*WHAT YOU ARE ASKED TO DO*. Go through the entries and tally the lines containing the word "Hierarchical". Only the total is wanted.

#### DATA SUPPLIED ####

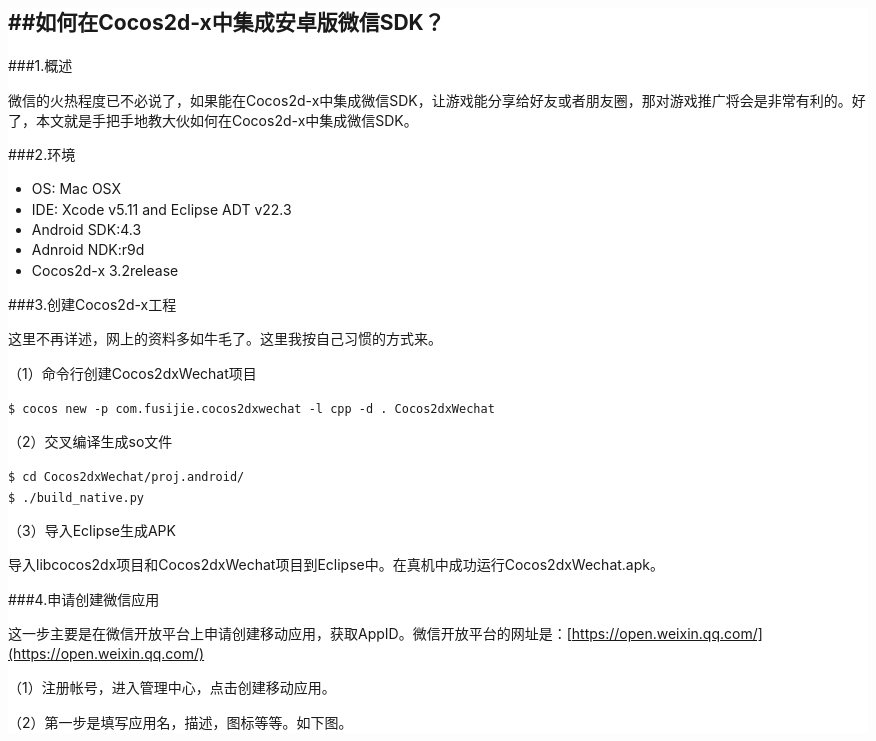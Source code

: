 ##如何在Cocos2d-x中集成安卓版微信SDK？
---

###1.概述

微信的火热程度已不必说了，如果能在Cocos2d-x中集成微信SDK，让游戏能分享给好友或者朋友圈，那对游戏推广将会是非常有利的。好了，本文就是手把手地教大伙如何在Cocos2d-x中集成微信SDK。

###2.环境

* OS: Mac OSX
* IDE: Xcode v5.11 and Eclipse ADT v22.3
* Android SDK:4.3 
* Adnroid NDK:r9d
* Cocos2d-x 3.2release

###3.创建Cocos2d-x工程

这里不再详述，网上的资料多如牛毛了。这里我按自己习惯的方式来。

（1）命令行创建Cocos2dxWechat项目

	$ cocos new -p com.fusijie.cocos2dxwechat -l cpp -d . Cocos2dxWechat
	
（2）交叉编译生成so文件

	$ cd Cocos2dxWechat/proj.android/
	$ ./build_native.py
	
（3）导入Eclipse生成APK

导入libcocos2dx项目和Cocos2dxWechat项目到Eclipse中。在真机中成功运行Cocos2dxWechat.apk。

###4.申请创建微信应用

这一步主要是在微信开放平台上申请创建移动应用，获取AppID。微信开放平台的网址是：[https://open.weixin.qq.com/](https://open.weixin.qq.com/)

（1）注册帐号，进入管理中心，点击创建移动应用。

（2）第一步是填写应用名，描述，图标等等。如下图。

####
#### DATA SUPPLIED ####

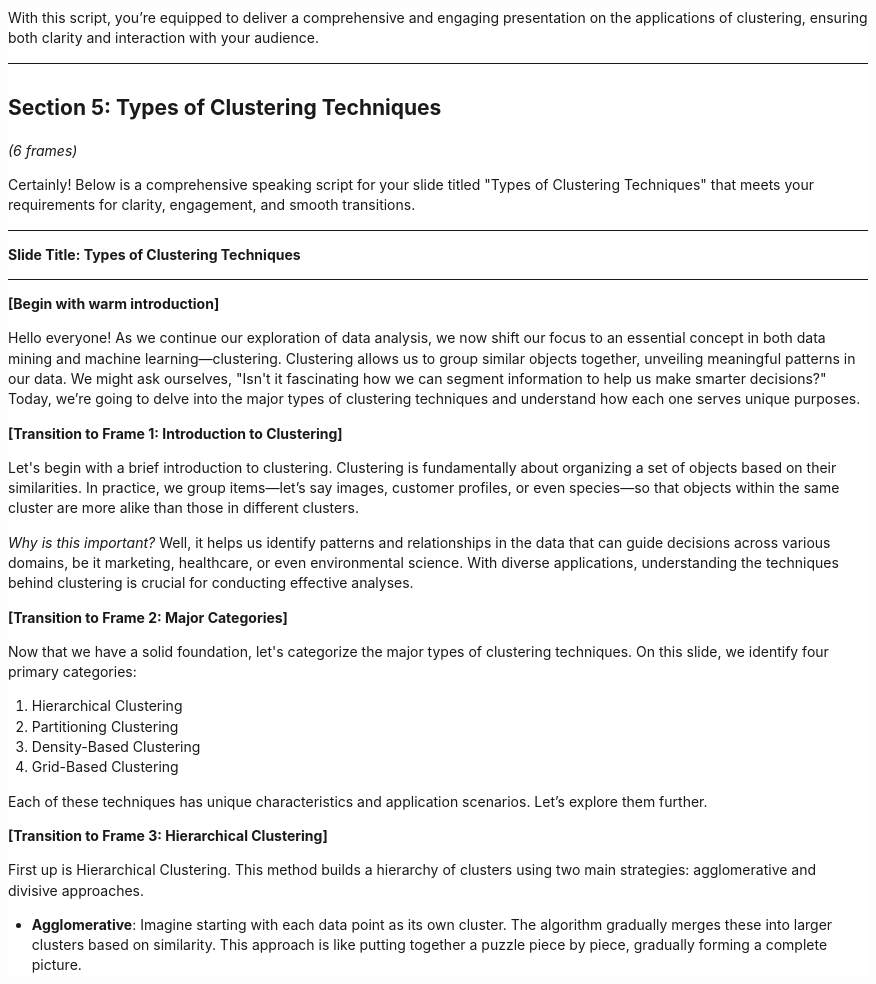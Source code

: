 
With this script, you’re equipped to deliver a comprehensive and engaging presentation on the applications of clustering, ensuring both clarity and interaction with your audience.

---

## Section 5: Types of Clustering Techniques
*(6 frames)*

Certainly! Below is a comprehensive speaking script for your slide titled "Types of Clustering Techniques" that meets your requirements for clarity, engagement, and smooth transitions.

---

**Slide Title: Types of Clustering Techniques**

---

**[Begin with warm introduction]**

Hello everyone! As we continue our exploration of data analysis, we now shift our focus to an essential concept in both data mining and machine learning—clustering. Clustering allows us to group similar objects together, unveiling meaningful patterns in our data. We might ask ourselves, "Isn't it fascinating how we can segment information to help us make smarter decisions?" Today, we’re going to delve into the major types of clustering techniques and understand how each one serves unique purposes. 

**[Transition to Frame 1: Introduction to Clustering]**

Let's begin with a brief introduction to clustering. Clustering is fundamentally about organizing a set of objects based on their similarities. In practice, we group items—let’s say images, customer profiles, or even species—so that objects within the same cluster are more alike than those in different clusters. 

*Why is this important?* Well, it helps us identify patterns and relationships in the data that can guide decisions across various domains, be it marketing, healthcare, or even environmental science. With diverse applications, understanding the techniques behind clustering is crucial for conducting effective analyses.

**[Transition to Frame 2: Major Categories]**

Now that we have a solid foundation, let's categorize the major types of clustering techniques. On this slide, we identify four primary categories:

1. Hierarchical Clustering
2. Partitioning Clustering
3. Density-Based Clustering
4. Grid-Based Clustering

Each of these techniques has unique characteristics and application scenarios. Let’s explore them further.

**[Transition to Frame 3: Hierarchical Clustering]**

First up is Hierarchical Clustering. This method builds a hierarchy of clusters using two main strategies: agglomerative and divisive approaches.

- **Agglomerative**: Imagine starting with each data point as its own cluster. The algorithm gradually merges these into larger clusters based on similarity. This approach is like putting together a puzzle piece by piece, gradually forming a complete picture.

####

*ANSWER BELOW*. 3